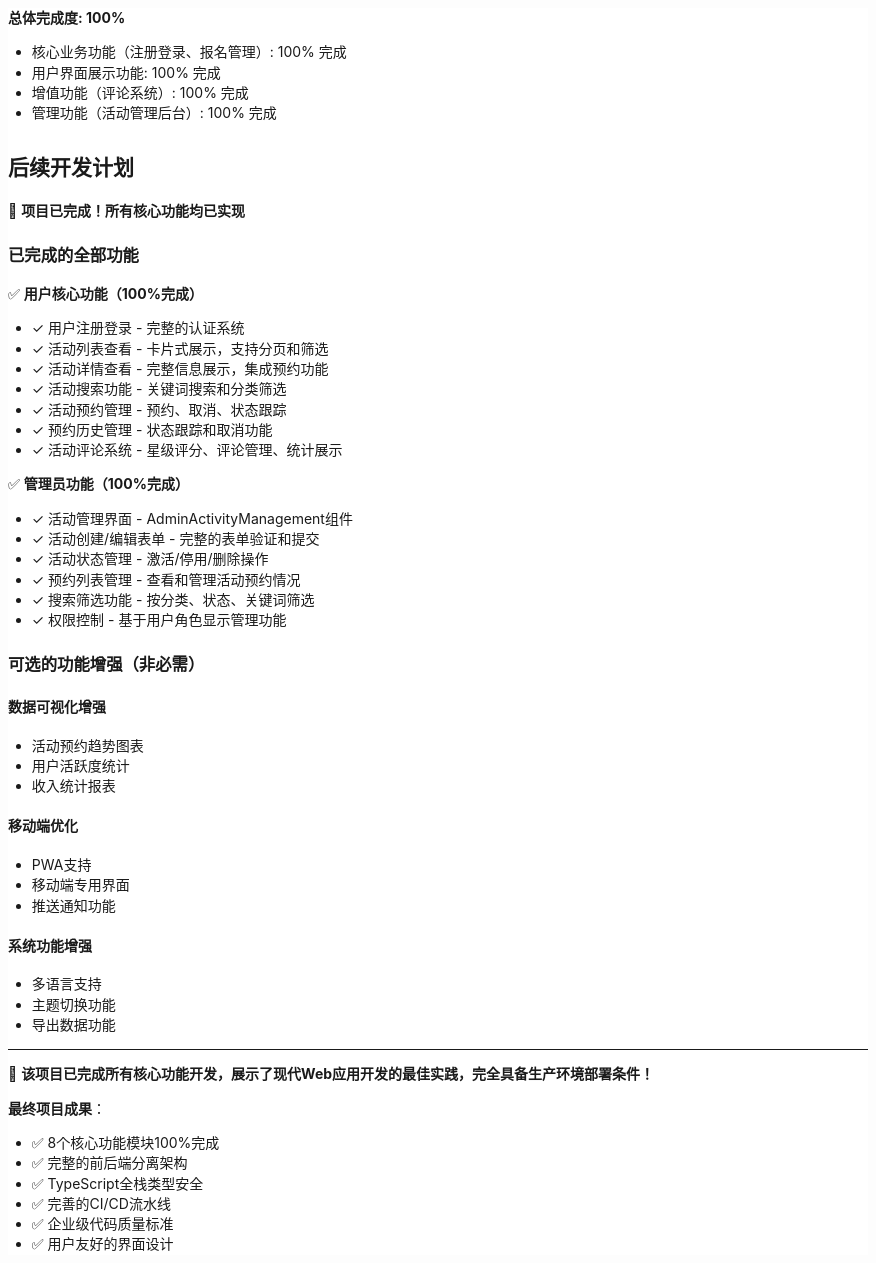 **总体完成度: 100%**
- 核心业务功能（注册登录、报名管理）: 100% 完成
- 用户界面展示功能: 100% 完成
- 增值功能（评论系统）: 100% 完成
- 管理功能（活动管理后台）: 100% 完成

## 后续开发计划

🎉 **项目已完成！所有核心功能均已实现**

### 已完成的全部功能

✅ **用户核心功能（100%完成）**
- ✓ 用户注册登录 - 完整的认证系统
- ✓ 活动列表查看 - 卡片式展示，支持分页和筛选
- ✓ 活动详情查看 - 完整信息展示，集成预约功能  
- ✓ 活动搜索功能 - 关键词搜索和分类筛选
- ✓ 活动预约管理 - 预约、取消、状态跟踪
- ✓ 预约历史管理 - 状态跟踪和取消功能
- ✓ 活动评论系统 - 星级评分、评论管理、统计展示

✅ **管理员功能（100%完成）**
- ✓ 活动管理界面 - AdminActivityManagement组件
- ✓ 活动创建/编辑表单 - 完整的表单验证和提交
- ✓ 活动状态管理 - 激活/停用/删除操作
- ✓ 预约列表管理 - 查看和管理活动预约情况
- ✓ 搜索筛选功能 - 按分类、状态、关键词筛选
- ✓ 权限控制 - 基于用户角色显示管理功能

### 可选的功能增强（非必需）

#### 数据可视化增强
- 活动预约趋势图表
- 用户活跃度统计
- 收入统计报表

#### 移动端优化
- PWA支持
- 移动端专用界面
- 推送通知功能

#### 系统功能增强
- 多语言支持
- 主题切换功能
- 导出数据功能

---

🎉 **该项目已完成所有核心功能开发，展示了现代Web应用开发的最佳实践，完全具备生产环境部署条件！**

**最终项目成果**：
- ✅ 8个核心功能模块100%完成
- ✅ 完整的前后端分离架构  
- ✅ TypeScript全栈类型安全
- ✅ 完善的CI/CD流水线
- ✅ 企业级代码质量标准
- ✅ 用户友好的界面设计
──────────
Leave the pictures out and return each entry exactly.

 **总体完成度: 100%**
- 核心业务功能（注册登录、报名管理）: 100% 完成
- 用户界面展示功能: 100% 完成
- 增值功能（评论系统）: 100% 完成
- 管理功能（活动管理后台）: 100% 完成

## 后续开发计划

🎉 **项目已完成！所有核心功能均已实现**

### 已完成的全部功能

✅ **用户核心功能（100%完成）**
- ✓ 用户注册登录 - 完整的认证系统
- ✓ 活动列表查看 - 卡片式展示，支持分页和筛选
- ✓ 活动详情查看 - 完整信息展示，集成预约功能  
- ✓ 活动搜索功能 - 关键词搜索和分类筛选
- ✓ 活动预约管理 - 预约、取消、状态跟踪
- ✓ 预约历史管理 - 状态跟踪和取消功能
- ✓ 活动评论系统 - 星级评分、评论管理、统计展示

✅ **管理员功能（100%完成）**
- ✓ 活动管理界面 - AdminActivityManagement组件
- ✓ 活动创建/编辑表单 - 完整的表单验证和提交
- ✓ 活动状态管理 - 激活/停用/删除操作
- ✓ 预约列表管理 - 查看和管理活动预约情况
- ✓ 搜索筛选功能 - 按分类、状态、关键词筛选
- ✓ 权限控制 - 基于用户角色显示管理功能

### 可选的功能增强（非必需）

#### 数据可视化增强
- 活动预约趋势图表
- 用户活跃度统计
- 收入统计报表

#### 移动端优化
- PWA支持
- 移动端专用界面
- 推送通知功能

#### 系统功能增强
- 多语言支持
- 主题切换功能
- 导出数据功能

---

🎉 **该项目已完成所有核心功能开发，展示了现代Web应用开发的最佳实践，完全具备生产环境部署条件！**

**最终项目成果**：
- ✅ 8个核心功能模块100%完成
- ✅ 完整的前后端分离架构  
- ✅ TypeScript全栈类型安全
- ✅ 完善的CI/CD流水线
- ✅ 企业级代码质量标准
- ✅ 用户友好的界面设计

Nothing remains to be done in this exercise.